First, from “A Note on Politics”:
Eclipse Phase delves into numerous political themes; in fact, we
start with the premise that everything is political. Like all authors,
we write from the perspective of our personal biases. Our specific
lens is radical, liberatory, inclusive, and antifascist. If you support
bigotry or authoritarianism in any form, Eclipse Phase is not the
game for you.
Second from “A NOTE ON TERMINOLOGY, SEX, AND GENDER”
Sexual biology is ephemeral in Eclipse Phase. Sex is elective
and subject to change; almost everyone has the opportunity
to switch bodies. A character’s gender identity may
not always match their physical sexual characteristics (or
lack thereof). Gender identity itself is often fluid. To reflect
this, we apply the “singular they” rule, meaning that we
use “they” as the default pronoun for individuals. When
referring to specific characters with an established gender,
however, we use the pronoun appropriate to their current
gender identity, regardless of the sex of the morph they
happen to be in.
Likewise, they have given thought to how transgender and nonbinary identities would work in this setting, and labeled it all a non-issue for the major political blocs. Even the one bloc that is outright authoritarian is described as essentially not giving a shit about what a person does with their gender identity.
So, technoprogressive and liberatory. I perhaps misjudged them when our group was joking about them being “silicon valley tech bros” earlier this summer.
My Qualms
Eclipse Phase has a tagline it reuses “Your mind is software. Program it. Your body is a shell. Change it. Death is a disease. Cure it. Extinction approaches. Fight it.” While this has the rousing cadence of a call to arms, it’s one that leaves me cold until the very end (I’m generally anti-extinction. That may or may not be an unpopular views. I spend all of my time on the internet and can’t tell anymore.) The first couple of statements in particular strike me as somewhat dystopian: thinking of mind as software leads to the conclusion that you can reprogram yourself, but it’s a false equivalency.
I have mentioned in the past my skepticism related to mind-uploading in fiction and my dislike for how it has become a ubiquitous idea in science fiction with insufficient theoretical backing (yes, I’ve heard about the worm. No, it isn’t uploading.) I feel that Eclipse Phase is improving the system support for this, but it still needs a solution that doesn’t require a photocopier or scanner to use. I would also like more than a page or so on the philosophical and psychological implications. I feel like this requires a more complicated system than a simple dice roll.
Second, I feel that the confusion of data and knowledge implicit in the psychosurgery section — where skills can be bought and plugged into a character in the fiction of the game — is a similar permutation. There’s a difference between being familiar with a city and having a map of it: one is knowledge and one is data; it’s best to have both, but knowledge is more broadly applicable. I realize that this is necessary for the conceit of artificial intelligence to make sense, but it still hinges upon the (to me) nonsensical assertion that an animal (read: human) mind and a computer are at all similar.
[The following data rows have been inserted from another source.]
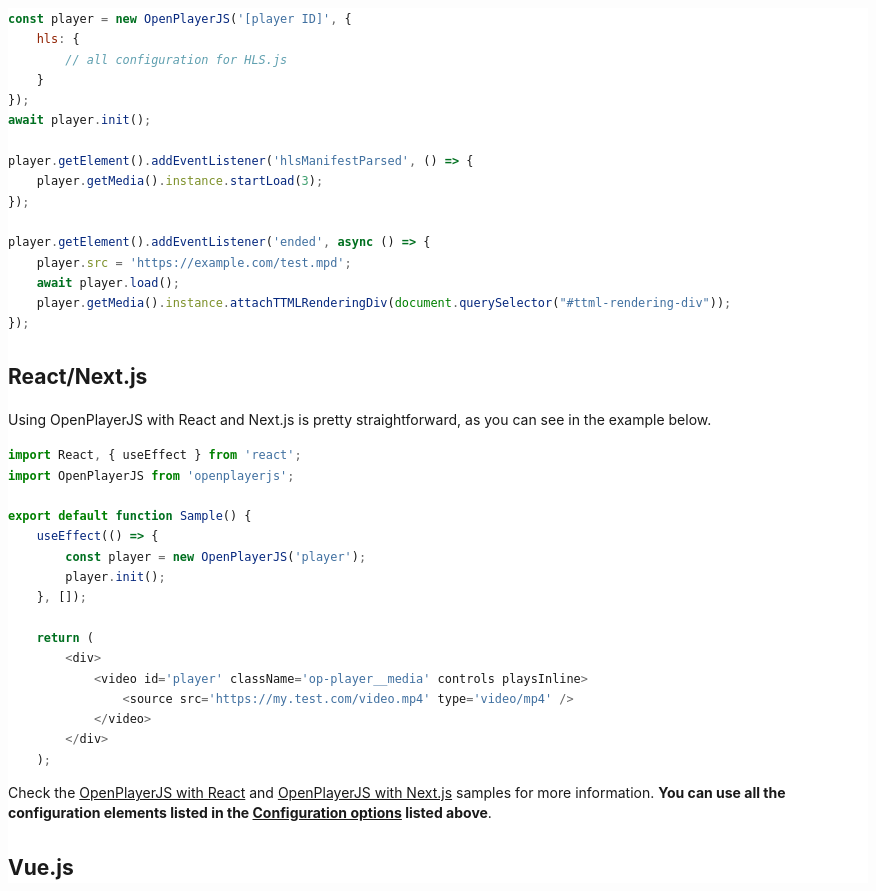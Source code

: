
```javascript
const player = new OpenPlayerJS('[player ID]', {
    hls: {
        // all configuration for HLS.js
    }
});
await player.init();

player.getElement().addEventListener('hlsManifestParsed', () => {
    player.getMedia().instance.startLoad(3);
});

player.getElement().addEventListener('ended', async () => {
    player.src = 'https://example.com/test.mpd';
    await player.load();
    player.getMedia().instance.attachTTMLRenderingDiv(document.querySelector("#ttml-rendering-div"));
});

```

## React/Next.js

Using OpenPlayerJS with React and Next.js is pretty straightforward, as you can see in the example below.

```javascript
import React, { useEffect } from 'react';
import OpenPlayerJS from 'openplayerjs';

export default function Sample() {
    useEffect(() => {
        const player = new OpenPlayerJS('player');
        player.init();
    }, []);

    return (
        <div>
            <video id='player' className='op-player__media' controls playsInline>
                <source src='https://my.test.com/video.mp4' type='video/mp4' />
            </video>
        </div>
    );
```

Check the [OpenPlayerJS with React](https://codepen.io/rafa8626/pen/GRrVLMB) and [OpenPlayerJS with Next.js](https://codesandbox.io/s/vigorous-almeida-71gln) samples for more information. **You can use all the configuration elements listed in the [Configuration options](#configuration-options) listed above**.

## Vue.js

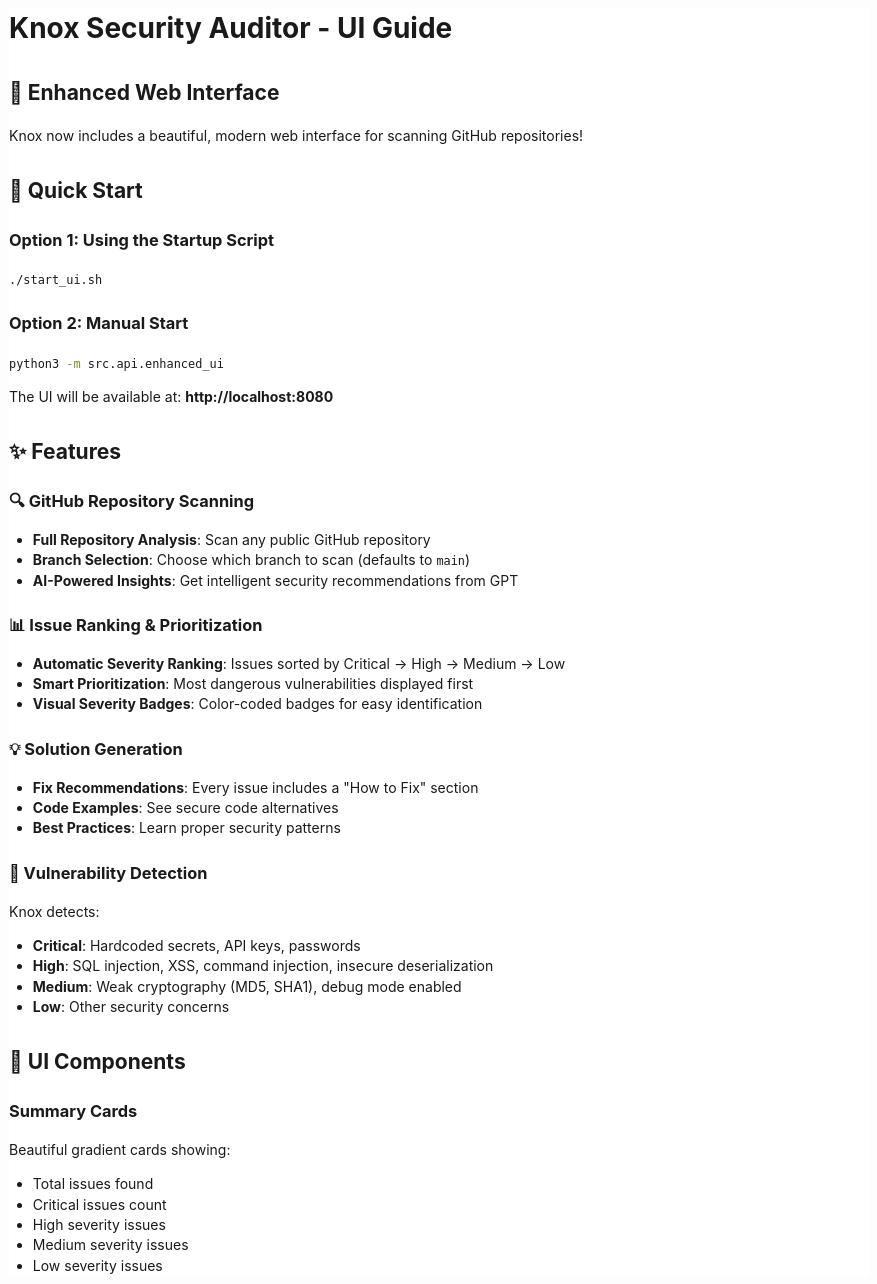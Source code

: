 # Knox Security Auditor - UI Guide

## 🎨 Enhanced Web Interface

Knox now includes a beautiful, modern web interface for scanning GitHub repositories!

## 🚀 Quick Start

### Option 1: Using the Startup Script
```bash
./start_ui.sh
```

### Option 2: Manual Start
```bash
python3 -m src.api.enhanced_ui
```

The UI will be available at: **http://localhost:8080**

## ✨ Features

### 🔍 GitHub Repository Scanning
- **Full Repository Analysis**: Scan any public GitHub repository
- **Branch Selection**: Choose which branch to scan (defaults to `main`)
- **AI-Powered Insights**: Get intelligent security recommendations from GPT

### 📊 Issue Ranking & Prioritization
- **Automatic Severity Ranking**: Issues sorted by Critical → High → Medium → Low
- **Smart Prioritization**: Most dangerous vulnerabilities displayed first
- **Visual Severity Badges**: Color-coded badges for easy identification

### 💡 Solution Generation
- **Fix Recommendations**: Every issue includes a "How to Fix" section
- **Code Examples**: See secure code alternatives
- **Best Practices**: Learn proper security patterns

### 🎯 Vulnerability Detection
Knox detects:
- **Critical**: Hardcoded secrets, API keys, passwords
- **High**: SQL injection, XSS, command injection, insecure deserialization
- **Medium**: Weak cryptography (MD5, SHA1), debug mode enabled
- **Low**: Other security concerns

## 🎨 UI Components

### Summary Cards
Beautiful gradient cards showing:
- Total issues found
- Critical issues count
- High severity issues
- Medium severity issues
- Low severity issues
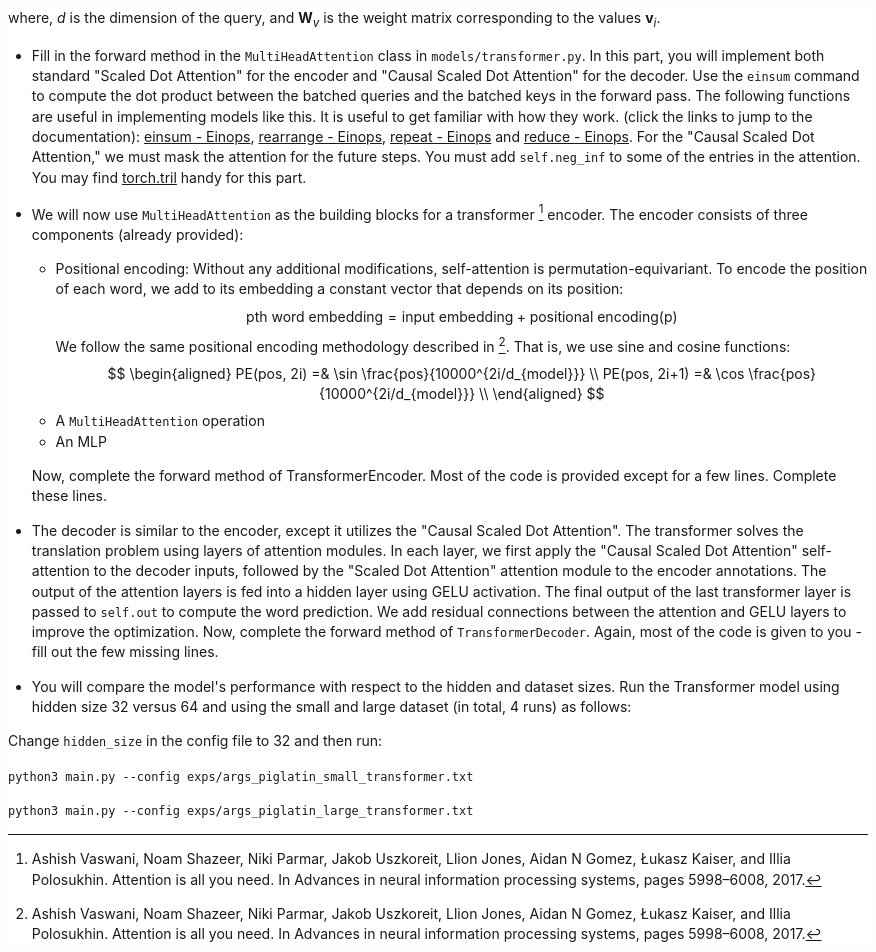 where, $d$ is the dimension of the query, and $\mathbf{W}_v$ is the weight matrix corresponding to the values $\mathbf{v}_i$.

- Fill in the forward method in the `MultiHeadAttention` class in `models/transformer.py`. In this part, you will implement both standard "Scaled Dot Attention" for the encoder and "Causal Scaled Dot Attention" for the decoder. Use the `einsum` command to compute the dot product between the batched queries and the batched keys in the forward pass. The following functions are useful in implementing models like this. It is useful to get familiar with how they work. (click the links to jump to the documentation): [einsum - Einops](https://einops.rocks/api/einsum/), [rearrange - Einops](https://einops.rocks/api/rearrange/), [repeat - Einops](https://einops.rocks/api/repeat/) and [reduce - Einops](https://einops.rocks/api/reduce/). For the "Causal Scaled Dot Attention," we must mask the attention for the future steps. You must add `self.neg_inf` to some of the entries in the attention. You may find [torch.tril](https://pytorch.org/docs/stable/generated/torch.tril.html) handy for this part.

- We will now use `MultiHeadAttention` as the building blocks for a transformer [^vaswani2017attention] encoder. The encoder consists of three components (already provided):

    - Positional encoding: Without any additional modifications, self-attention is permutation-equivariant. To encode the position of each word, we add to its embedding a constant vector that depends on its position:
    $$
    \text{pth word embedding} = \text{input embedding} + \text{positional encoding(p)}
    $$
    We follow the same positional encoding methodology described in [^vaswani2017attention]. That is, we use sine and cosine functions:
    $$
    \begin{aligned}
            PE(pos, 2i) =& \sin \frac{pos}{10000^{2i/d_{model}}} \\
            PE(pos, 2i+1) =& \cos \frac{pos}{10000^{2i/d_{model}}} \\
        \end{aligned}
    $$
    - A `MultiHeadAttention` operation
    - An MLP

    Now, complete the forward method of TransformerEncoder. Most of the code is provided except for a few lines. Complete these lines.

- The decoder is similar to the encoder, except it utilizes the "Causal Scaled Dot Attention". The transformer solves the translation problem using layers of attention modules. In each layer, we first apply the "Causal Scaled Dot Attention" self-attention to the decoder inputs, followed by the "Scaled Dot Attention" attention module to the encoder annotations. The output of the attention layers is fed into a hidden layer using GELU activation. The final output of the last transformer layer is passed to `self.out` to compute the word prediction. We add residual connections between the attention and GELU layers to improve the optimization. Now, complete the forward method of `TransformerDecoder`. Again, most of the code is given to you - fill out the few missing lines.

- You will compare the model's performance with respect to the hidden and dataset sizes. Run the Transformer model using hidden size 32 versus 64 and using the small and large dataset (in total, 4 runs) as follows:

Change `hidden_size` in the config file to 32 and then run:

`python3 main.py --config exps/args_piglatin_small_transformer.txt`

`python3 main.py --config exps/args_piglatin_large_transformer.txt`


[^sutskever2014sequence]: Ilya Sutskever, Oriol Vinyals, and Quoc V Le. Sequence to sequence learning with neural networks. In Advances in Neural Information Processing Systems, pages 3104–3112, 2014.
[^cho2014learning]: Kyunghyun Cho, Bart Van Merri¨enboer, Caglar Gulcehre, Dzmitry Bahdanau, Fethi Bougares, Holger Schwenk, and Yoshua Bengio. Learning phrase representations using rnn encoder-decoder for statistical machine translation. arXiv preprint arXiv:1406.1078, 2014.
[^vaswani2017attention]: Ashish Vaswani, Noam Shazeer, Niki Parmar, Jakob Uszkoreit, Llion Jones, Aidan N Gomez, Łukasz Kaiser, and Illia Polosukhin. Attention is all you need. In Advances in neural information processing systems, pages 5998–6008, 2017.
[^S4]: [2111.00396\] Efficiently Modeling Long Sequences with Structured State Spaces (arxiv.org)](https://arxiv.org/abs/2111.00396)
[^heinsen2023scan]: [2311.06281\] Efficient Parallelization of a Ubiquitous Sequential Computation (arxiv.org)](https://arxiv.org/abs/2311.06281)
[^bertviz]: [Vig, J. (2019). A multiscale visualization of attention in the transformer model. arXiv preprint arXiv:1906.05714.](https://arxiv.org/abs/1906.05714)
[^GPT]: [ Brown, Tom, et al. "Language models are few-shot learners." Advances in neural information processing systems 33 (2020): 1877-1901.](https://proceedings.neurips.cc/paper/2020/hash/1457c0d6bfcb4967418bfb8ac142f64a-Abstract.html)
Third, in a setting where there is the infrastructure for a post-scarcity society, it seems to me that a list of equipment doesn’t make sense — the game needs robust but comprehensible rules for creating objects from the ground up, because players are going to try to do that. Without attention paid to this, many Game Masters will be left in the lurch, saying “no” to many ideas, which is not a situation anyone wants to be in.
So, on the whole, while not perfect (after all, nothing is,) this game is a vast improvement over the prior version and I look forward to finding an opportunity to play it — but don’t expect anything I write and put my name on to reflect all of the ideas.
Except for those relating to gender identity and authoritarians — I’ll cosign those.